Segment Open
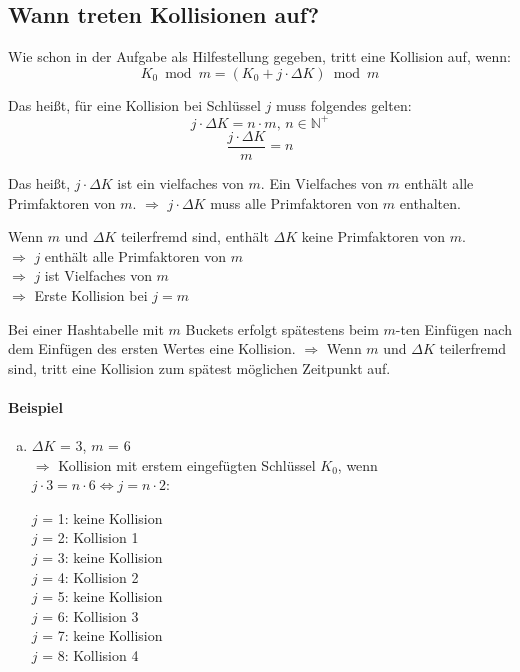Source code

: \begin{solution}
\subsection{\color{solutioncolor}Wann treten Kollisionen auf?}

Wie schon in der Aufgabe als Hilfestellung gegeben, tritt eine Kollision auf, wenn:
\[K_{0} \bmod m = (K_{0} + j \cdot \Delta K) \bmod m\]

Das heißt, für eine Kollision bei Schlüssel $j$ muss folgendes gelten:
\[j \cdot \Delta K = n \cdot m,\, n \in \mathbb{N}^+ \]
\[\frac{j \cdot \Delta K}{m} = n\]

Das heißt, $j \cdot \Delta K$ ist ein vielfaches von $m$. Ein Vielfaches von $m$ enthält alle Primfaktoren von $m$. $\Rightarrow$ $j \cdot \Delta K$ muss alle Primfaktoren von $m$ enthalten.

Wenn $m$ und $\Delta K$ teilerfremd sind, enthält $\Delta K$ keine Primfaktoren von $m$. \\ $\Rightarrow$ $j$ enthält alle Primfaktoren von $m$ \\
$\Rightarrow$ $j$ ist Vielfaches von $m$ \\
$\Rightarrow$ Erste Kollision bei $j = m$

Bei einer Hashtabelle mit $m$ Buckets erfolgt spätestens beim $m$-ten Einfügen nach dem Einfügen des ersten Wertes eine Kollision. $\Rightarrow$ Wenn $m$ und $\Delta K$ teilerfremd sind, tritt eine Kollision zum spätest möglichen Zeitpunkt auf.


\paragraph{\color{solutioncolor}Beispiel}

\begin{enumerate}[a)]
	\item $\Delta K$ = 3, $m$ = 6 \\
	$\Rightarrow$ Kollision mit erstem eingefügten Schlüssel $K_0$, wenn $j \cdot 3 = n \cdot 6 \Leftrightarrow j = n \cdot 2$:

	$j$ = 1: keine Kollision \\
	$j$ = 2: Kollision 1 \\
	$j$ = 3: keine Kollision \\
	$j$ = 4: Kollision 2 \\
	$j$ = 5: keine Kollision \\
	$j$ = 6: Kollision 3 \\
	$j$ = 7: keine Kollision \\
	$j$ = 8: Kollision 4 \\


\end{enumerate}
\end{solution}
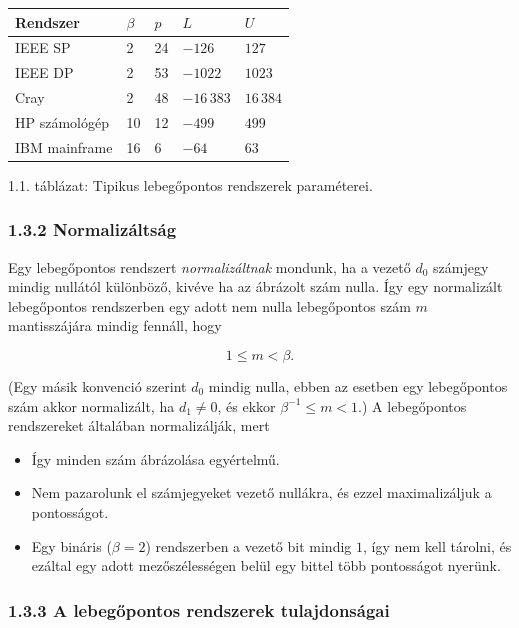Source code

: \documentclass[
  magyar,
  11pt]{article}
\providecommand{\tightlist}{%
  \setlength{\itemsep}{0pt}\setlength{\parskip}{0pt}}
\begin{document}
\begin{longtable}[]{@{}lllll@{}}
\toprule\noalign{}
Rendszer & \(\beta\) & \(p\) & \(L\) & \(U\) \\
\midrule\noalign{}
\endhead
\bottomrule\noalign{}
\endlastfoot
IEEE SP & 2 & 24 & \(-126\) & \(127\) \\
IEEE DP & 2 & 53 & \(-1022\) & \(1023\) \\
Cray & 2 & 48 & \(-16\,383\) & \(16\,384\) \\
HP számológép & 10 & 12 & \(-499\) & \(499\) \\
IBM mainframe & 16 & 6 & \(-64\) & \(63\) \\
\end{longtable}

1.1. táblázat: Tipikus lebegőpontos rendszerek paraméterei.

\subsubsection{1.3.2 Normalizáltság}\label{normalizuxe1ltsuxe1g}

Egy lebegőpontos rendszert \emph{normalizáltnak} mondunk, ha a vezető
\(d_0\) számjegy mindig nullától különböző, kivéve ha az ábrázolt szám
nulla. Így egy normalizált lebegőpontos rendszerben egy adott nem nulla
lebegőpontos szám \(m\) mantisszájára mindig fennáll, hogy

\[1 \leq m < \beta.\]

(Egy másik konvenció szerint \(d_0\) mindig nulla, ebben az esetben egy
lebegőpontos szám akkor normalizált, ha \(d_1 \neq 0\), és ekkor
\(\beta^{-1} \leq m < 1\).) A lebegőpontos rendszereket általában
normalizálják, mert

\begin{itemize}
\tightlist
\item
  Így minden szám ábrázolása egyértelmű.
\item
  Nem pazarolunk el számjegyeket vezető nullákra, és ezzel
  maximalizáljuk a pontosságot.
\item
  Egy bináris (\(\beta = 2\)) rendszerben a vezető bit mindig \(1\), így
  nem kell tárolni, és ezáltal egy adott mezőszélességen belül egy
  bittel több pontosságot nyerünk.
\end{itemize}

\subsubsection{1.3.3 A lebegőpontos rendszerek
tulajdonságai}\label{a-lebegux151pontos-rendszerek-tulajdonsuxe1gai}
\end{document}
Segment Closed
Work instruction. Every line above that holds the word "teilerfremd" should be copied out.

Result of this task.
Wenn $m$ und $\Delta K$ teilerfremd sind, enthält $\Delta K$ keine Primfaktoren von $m$. \\ $\Rightarrow$ $j$ enthält alle Primfaktoren von $m$ \\
Bei einer Hashtabelle mit $m$ Buckets erfolgt spätestens beim $m$-ten Einfügen nach dem Einfügen des ersten Wertes eine Kollision. $\Rightarrow$ Wenn $m$ und $\Delta K$ teilerfremd sind, tritt eine Kollision zum spätest möglichen Zeitpunkt auf.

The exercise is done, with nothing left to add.